The collection scope is broad: browser cookies, login databases, and form history from Chromium-based and Firefox-family browsers, wallet-extension data such as MetaMask, desktop cryptocurrency wallet files (including Electrum, Exodus, Atomic, Ledger Live, Trezor Suite, Binance, and TonKeeper), macOS keychain databases, Apple Notes data, Safari cookies, FortiClient VPN configurations, and targeted documents from Desktop, Documents, and Downloads.

Open-Source Ecosystem Exploited

Critically, the implant also harvests developer-related secrets, including ~/.aws credentials and config, and ~/.ssh keys, known_hosts, and configuration files, raising the risk of cloud account takeover and lateral movement inside enterprise environments.
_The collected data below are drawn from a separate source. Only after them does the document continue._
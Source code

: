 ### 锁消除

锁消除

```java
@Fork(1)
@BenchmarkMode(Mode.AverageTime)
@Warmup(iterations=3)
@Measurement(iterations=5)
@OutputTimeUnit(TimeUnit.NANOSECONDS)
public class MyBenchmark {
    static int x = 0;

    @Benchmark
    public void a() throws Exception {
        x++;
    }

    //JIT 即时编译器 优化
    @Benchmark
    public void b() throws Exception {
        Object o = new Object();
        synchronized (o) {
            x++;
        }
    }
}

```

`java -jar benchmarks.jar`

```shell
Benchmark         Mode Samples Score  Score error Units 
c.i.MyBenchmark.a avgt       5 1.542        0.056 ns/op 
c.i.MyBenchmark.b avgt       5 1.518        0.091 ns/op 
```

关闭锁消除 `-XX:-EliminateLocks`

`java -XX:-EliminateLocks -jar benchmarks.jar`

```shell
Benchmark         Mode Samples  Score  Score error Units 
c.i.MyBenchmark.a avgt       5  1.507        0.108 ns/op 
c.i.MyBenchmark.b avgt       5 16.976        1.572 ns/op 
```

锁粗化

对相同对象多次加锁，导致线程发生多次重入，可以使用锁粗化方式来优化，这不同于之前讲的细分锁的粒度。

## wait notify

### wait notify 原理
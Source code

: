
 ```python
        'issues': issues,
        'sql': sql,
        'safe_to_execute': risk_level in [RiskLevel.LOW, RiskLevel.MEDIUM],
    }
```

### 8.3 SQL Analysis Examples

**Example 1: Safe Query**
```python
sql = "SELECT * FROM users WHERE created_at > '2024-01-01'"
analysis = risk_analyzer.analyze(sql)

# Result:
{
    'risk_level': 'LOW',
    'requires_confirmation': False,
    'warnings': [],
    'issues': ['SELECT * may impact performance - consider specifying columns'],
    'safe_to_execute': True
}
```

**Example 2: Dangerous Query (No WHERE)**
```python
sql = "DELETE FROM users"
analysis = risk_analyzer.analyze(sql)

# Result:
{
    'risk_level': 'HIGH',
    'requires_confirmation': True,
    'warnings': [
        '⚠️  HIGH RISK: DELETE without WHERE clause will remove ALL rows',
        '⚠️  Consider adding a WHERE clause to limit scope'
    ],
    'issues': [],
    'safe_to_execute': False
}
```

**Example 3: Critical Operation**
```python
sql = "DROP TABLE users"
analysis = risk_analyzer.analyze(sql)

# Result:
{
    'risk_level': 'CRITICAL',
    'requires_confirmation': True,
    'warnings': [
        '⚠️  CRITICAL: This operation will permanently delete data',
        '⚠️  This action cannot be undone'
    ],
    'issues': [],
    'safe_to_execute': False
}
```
The payload goes further by seeking tokens and secrets used in common developer workflows. It inspects npm configuration for _authToken values and shows behavior consistent with npm token discovery and validation, while also referencing GitHub authentication artifacts.

Compromised GitHub and npm tokens could allow attackers to hijack private repositories, access CI secrets, poison builds, or push tampered releases downstream, extending the blast radius well beyond a single workstation.

This latest activity marks a notable evolution from earlier GlassWorm campaigns first reported in October 2025, which leaned heavily on typosquatting and brandjacking of popular extensions.

In contrast, the current incident abuses an established publisher account with a multi-year history and meaningful adoption signals.

The same “oorzc” publisher also maintains Visual Studio Marketplace listings with thousands of installs, reinforcing that the actor targeted a trusted identity rather than fabricating a new one.

Publisher profile for oorzc on Visual Studio Marketplace (Visual Studio Code) listing four extensions (Source : Socket).
Publisher profile for oorzc on Visual Studio Marketplace (Visual Studio Code) listing four extensions (Source : Socket).

Socket’s findings focus on the Open VSX ecosystem, and there is no indication in this report that the Visual Studio Marketplace listings themselves were compromised.

After Socket’s January 30, 2026 disclosure, the Eclipse Foundation / Open VSX Registry security team moved quickly.

They removed the malicious releases, deactivated two Open VSX tokens associated with the publisher, and, due to repeated malware hits and numerous versions, removed all versions of oorzc.ssh-tools from the registry and placed it on the Open VSX malware list, while preserving earlier clean versions of the other three extensions.

The response illustrates both the speed and the limits of registry-side defenses: once developer credentials are stolen, trusted distribution paths can be abused until the compromise is detected and tokens are revoked.